--- START ---

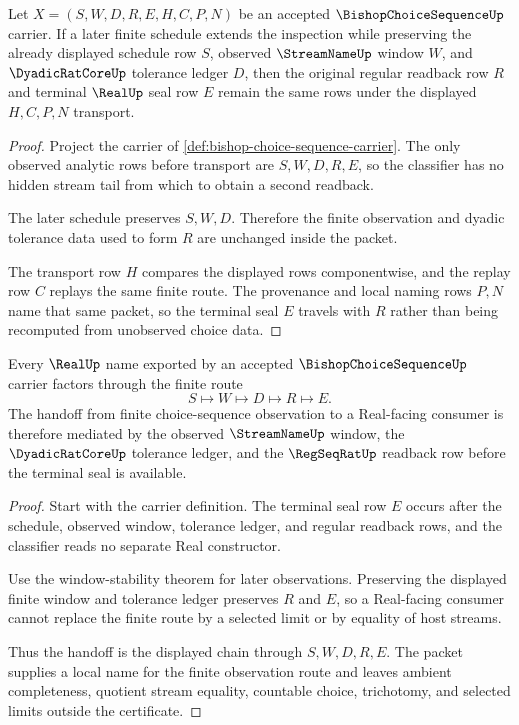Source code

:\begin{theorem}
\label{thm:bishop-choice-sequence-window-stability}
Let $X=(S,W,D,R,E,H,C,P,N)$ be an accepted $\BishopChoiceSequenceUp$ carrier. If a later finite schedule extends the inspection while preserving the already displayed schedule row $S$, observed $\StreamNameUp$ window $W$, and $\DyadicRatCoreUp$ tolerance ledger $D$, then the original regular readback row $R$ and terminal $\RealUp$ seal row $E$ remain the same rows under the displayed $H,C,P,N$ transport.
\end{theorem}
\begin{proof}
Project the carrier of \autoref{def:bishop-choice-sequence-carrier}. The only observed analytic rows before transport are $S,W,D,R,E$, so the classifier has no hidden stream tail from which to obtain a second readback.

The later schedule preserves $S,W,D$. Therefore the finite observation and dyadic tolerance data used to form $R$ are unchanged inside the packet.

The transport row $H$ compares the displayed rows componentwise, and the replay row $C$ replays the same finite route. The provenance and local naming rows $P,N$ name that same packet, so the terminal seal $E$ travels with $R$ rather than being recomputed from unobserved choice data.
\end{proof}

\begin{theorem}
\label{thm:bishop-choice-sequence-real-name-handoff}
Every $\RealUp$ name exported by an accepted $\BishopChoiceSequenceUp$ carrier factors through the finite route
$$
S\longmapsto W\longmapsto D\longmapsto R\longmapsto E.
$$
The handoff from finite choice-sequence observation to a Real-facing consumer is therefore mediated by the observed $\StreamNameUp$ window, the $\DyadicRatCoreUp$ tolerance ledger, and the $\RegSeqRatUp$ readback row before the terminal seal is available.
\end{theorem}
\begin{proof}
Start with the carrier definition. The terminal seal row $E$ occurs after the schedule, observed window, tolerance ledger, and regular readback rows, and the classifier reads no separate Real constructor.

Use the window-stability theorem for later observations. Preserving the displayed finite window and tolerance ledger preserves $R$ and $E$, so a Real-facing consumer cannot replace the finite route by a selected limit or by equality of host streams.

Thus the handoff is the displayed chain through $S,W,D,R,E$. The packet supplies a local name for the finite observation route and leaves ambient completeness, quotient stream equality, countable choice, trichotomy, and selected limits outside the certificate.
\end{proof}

--- END ---
--- START ---

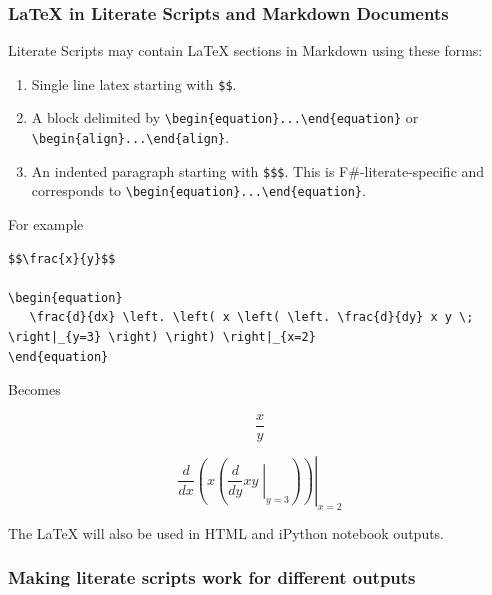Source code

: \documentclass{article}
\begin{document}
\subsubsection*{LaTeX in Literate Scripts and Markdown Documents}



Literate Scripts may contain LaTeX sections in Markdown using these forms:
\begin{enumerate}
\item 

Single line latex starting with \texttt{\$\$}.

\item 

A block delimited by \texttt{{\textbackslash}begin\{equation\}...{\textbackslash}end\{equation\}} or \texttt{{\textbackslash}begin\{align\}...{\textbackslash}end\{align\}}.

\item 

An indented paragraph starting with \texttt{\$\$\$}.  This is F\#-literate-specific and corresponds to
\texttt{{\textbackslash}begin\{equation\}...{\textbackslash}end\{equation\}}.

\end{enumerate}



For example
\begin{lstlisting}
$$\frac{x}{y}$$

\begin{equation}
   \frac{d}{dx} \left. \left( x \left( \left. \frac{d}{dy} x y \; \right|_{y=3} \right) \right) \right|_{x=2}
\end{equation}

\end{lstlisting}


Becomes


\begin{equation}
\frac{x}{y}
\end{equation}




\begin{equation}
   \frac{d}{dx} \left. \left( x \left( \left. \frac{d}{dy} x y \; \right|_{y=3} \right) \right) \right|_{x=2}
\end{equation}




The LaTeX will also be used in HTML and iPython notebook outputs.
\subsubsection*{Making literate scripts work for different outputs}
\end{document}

--- END ---

WHAT NEEDS TO BE DONE:
A single number is needed: the count of lines in the records that include "window".

WRITTEN REPLY:
5